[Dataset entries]
####################
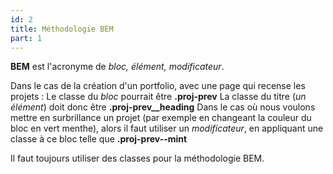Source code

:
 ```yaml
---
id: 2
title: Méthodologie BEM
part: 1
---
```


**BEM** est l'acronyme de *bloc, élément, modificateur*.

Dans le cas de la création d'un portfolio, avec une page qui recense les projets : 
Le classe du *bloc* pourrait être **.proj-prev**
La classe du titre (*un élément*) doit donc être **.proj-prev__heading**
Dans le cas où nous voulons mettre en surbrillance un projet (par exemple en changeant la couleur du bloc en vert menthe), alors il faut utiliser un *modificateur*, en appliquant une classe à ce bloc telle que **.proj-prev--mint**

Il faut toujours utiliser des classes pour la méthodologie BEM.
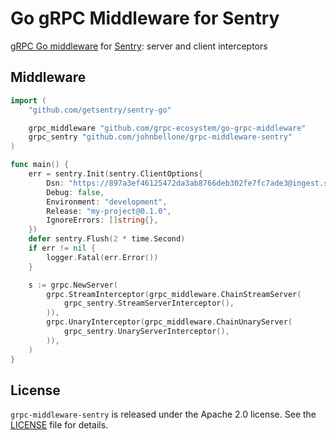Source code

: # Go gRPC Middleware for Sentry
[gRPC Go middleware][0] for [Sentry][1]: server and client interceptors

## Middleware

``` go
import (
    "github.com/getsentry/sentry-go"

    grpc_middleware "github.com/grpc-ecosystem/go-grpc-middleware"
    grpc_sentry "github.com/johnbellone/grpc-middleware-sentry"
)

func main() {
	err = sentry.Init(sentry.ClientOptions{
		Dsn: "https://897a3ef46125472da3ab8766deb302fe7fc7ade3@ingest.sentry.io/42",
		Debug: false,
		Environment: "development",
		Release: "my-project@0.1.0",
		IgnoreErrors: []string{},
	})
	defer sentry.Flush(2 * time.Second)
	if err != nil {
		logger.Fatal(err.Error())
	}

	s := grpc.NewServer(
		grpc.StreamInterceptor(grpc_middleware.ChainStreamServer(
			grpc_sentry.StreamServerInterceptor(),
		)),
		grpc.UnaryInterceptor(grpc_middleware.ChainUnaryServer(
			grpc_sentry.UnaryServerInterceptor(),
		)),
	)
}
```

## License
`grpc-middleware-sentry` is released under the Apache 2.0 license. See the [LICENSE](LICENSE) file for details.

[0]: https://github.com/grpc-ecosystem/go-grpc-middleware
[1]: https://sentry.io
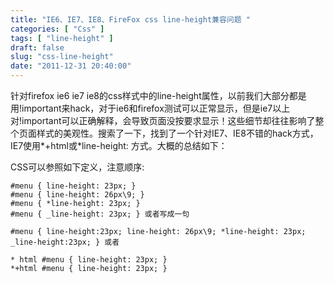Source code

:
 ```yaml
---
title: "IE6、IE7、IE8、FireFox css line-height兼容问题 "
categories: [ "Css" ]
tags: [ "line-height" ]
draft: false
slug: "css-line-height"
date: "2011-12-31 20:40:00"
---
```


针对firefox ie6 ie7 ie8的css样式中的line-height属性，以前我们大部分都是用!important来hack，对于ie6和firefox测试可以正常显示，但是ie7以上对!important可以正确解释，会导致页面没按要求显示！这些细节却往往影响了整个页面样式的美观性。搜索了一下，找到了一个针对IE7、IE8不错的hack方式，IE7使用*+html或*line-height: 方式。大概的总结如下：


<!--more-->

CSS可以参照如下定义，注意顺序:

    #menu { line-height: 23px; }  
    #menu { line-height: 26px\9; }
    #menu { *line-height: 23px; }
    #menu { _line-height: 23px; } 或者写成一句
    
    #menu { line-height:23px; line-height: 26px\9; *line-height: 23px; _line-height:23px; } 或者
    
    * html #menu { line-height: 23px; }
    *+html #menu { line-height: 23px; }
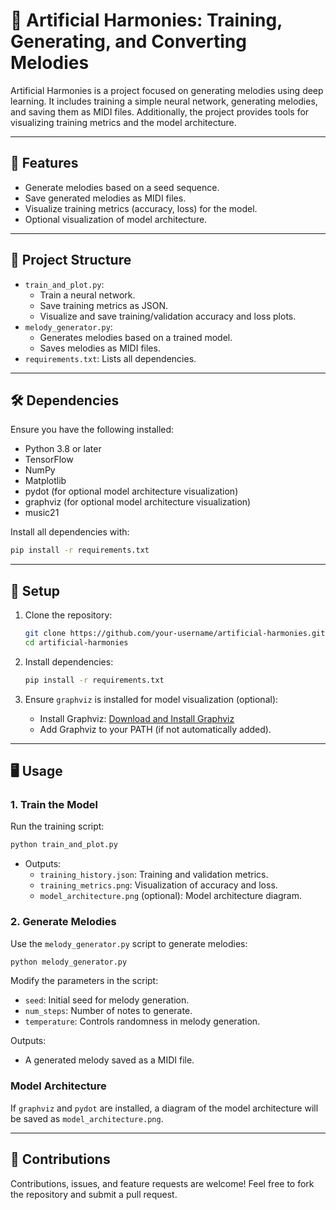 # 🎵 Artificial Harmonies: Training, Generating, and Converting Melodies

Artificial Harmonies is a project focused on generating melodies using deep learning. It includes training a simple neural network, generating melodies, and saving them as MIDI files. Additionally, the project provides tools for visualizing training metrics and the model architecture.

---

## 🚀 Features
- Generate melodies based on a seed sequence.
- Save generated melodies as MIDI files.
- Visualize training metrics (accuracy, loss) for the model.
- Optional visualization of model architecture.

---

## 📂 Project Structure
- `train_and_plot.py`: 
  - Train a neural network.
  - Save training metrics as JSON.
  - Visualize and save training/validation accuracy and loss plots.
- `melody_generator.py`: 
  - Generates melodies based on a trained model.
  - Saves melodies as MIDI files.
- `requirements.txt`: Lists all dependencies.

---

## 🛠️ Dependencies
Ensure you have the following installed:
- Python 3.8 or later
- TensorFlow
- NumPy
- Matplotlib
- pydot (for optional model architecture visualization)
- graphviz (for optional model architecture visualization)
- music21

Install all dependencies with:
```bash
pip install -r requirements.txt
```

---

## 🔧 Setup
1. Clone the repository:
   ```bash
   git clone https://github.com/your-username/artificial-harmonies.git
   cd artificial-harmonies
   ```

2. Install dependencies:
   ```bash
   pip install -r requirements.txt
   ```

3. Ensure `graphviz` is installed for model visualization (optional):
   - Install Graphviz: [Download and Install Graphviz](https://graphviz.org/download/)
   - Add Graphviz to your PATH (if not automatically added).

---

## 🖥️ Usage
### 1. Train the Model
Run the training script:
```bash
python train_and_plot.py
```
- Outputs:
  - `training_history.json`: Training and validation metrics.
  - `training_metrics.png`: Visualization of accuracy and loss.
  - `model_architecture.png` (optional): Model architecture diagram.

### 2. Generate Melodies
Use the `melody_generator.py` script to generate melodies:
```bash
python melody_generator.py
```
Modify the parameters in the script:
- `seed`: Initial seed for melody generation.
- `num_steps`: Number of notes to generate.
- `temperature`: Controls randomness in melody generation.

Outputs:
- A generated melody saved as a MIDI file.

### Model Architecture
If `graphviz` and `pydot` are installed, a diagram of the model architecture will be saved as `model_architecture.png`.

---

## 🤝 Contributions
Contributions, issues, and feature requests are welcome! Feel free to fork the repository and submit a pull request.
####################
With the pictures set aside, repeat every entry above exactly.

▸ **Solution to the problem**
Source code

:
 ```yaml
---
id: 2
title: Méthodologie BEM
part: 1
---
```


**BEM** est l'acronyme de *bloc, élément, modificateur*.

Dans le cas de la création d'un portfolio, avec une page qui recense les projets : 
Le classe du *bloc* pourrait être **.proj-prev**
La classe du titre (*un élément*) doit donc être **.proj-prev__heading**
Dans le cas où nous voulons mettre en surbrillance un projet (par exemple en changeant la couleur du bloc en vert menthe), alors il faut utiliser un *modificateur*, en appliquant une classe à ce bloc telle que **.proj-prev--mint**

Il faut toujours utiliser des classes pour la méthodologie BEM.
Source code

: # Go gRPC Middleware for Sentry
[gRPC Go middleware][0] for [Sentry][1]: server and client interceptors

## Middleware

``` go
import (
    "github.com/getsentry/sentry-go"

    grpc_middleware "github.com/grpc-ecosystem/go-grpc-middleware"
    grpc_sentry "github.com/johnbellone/grpc-middleware-sentry"
)

func main() {
	err = sentry.Init(sentry.ClientOptions{
		Dsn: "https://897a3ef46125472da3ab8766deb302fe7fc7ade3@ingest.sentry.io/42",
		Debug: false,
		Environment: "development",
		Release: "my-project@0.1.0",
		IgnoreErrors: []string{},
	})
	defer sentry.Flush(2 * time.Second)
	if err != nil {
		logger.Fatal(err.Error())
	}

	s := grpc.NewServer(
		grpc.StreamInterceptor(grpc_middleware.ChainStreamServer(
			grpc_sentry.StreamServerInterceptor(),
		)),
		grpc.UnaryInterceptor(grpc_middleware.ChainUnaryServer(
			grpc_sentry.UnaryServerInterceptor(),
		)),
	)
}
```

## License
`grpc-middleware-sentry` is released under the Apache 2.0 license. See the [LICENSE](LICENSE) file for details.

[0]: https://github.com/grpc-ecosystem/go-grpc-middleware
[1]: https://sentry.io
Source code

:
 ```yaml
---
title: "IE6、IE7、IE8、FireFox css line-height兼容问题 "
categories: [ "Css" ]
tags: [ "line-height" ]
draft: false
slug: "css-line-height"
date: "2011-12-31 20:40:00"
---
```


针对firefox ie6 ie7 ie8的css样式中的line-height属性，以前我们大部分都是用!important来hack，对于ie6和firefox测试可以正常显示，但是ie7以上对!important可以正确解释，会导致页面没按要求显示！这些细节却往往影响了整个页面样式的美观性。搜索了一下，找到了一个针对IE7、IE8不错的hack方式，IE7使用*+html或*line-height: 方式。大概的总结如下：


<!--more-->

CSS可以参照如下定义，注意顺序:

    #menu { line-height: 23px; }  
    #menu { line-height: 26px\9; }
    #menu { *line-height: 23px; }
    #menu { _line-height: 23px; } 或者写成一句
    
    #menu { line-height:23px; line-height: 26px\9; *line-height: 23px; _line-height:23px; } 或者
    
    * html #menu { line-height: 23px; }
    *+html #menu { line-height: 23px; }
 # 🎵 Artificial Harmonies: Training, Generating, and Converting Melodies

Artificial Harmonies is a project focused on generating melodies using deep learning. It includes training a simple neural network, generating melodies, and saving them as MIDI files. Additionally, the project provides tools for visualizing training metrics and the model architecture.

---

## 🚀 Features
- Generate melodies based on a seed sequence.
- Save generated melodies as MIDI files.
- Visualize training metrics (accuracy, loss) for the model.
- Optional visualization of model architecture.

---

## 📂 Project Structure
- `train_and_plot.py`: 
  - Train a neural network.
  - Save training metrics as JSON.
  - Visualize and save training/validation accuracy and loss plots.
- `melody_generator.py`: 
  - Generates melodies based on a trained model.
  - Saves melodies as MIDI files.
- `requirements.txt`: Lists all dependencies.

---

## 🛠️ Dependencies
Ensure you have the following installed:
- Python 3.8 or later
- TensorFlow
- NumPy
- Matplotlib
- pydot (for optional model architecture visualization)
- graphviz (for optional model architecture visualization)
- music21

Install all dependencies with:
```bash
pip install -r requirements.txt
```

---

## 🔧 Setup
1. Clone the repository:
   ```bash
   git clone https://github.com/your-username/artificial-harmonies.git
   cd artificial-harmonies
   ```

2. Install dependencies:
   ```bash
   pip install -r requirements.txt
   ```

3. Ensure `graphviz` is installed for model visualization (optional):
   - Install Graphviz: [Download and Install Graphviz](https://graphviz.org/download/)
   - Add Graphviz to your PATH (if not automatically added).

---

## 🖥️ Usage
### 1. Train the Model
Run the training script:
```bash
python train_and_plot.py
```
- Outputs:
  - `training_history.json`: Training and validation metrics.
  - `training_metrics.png`: Visualization of accuracy and loss.
  - `model_architecture.png` (optional): Model architecture diagram.

### 2. Generate Melodies
Use the `melody_generator.py` script to generate melodies:
```bash
python melody_generator.py
```
Modify the parameters in the script:
- `seed`: Initial seed for melody generation.
- `num_steps`: Number of notes to generate.
- `temperature`: Controls randomness in melody generation.

Outputs:
- A generated melody saved as a MIDI file.

### Model Architecture
If `graphviz` and `pydot` are installed, a diagram of the model architecture will be saved as `model_architecture.png`.

---

## 🤝 Contributions
Contributions, issues, and feature requests are welcome! Feel free to fork the repository and submit a pull request.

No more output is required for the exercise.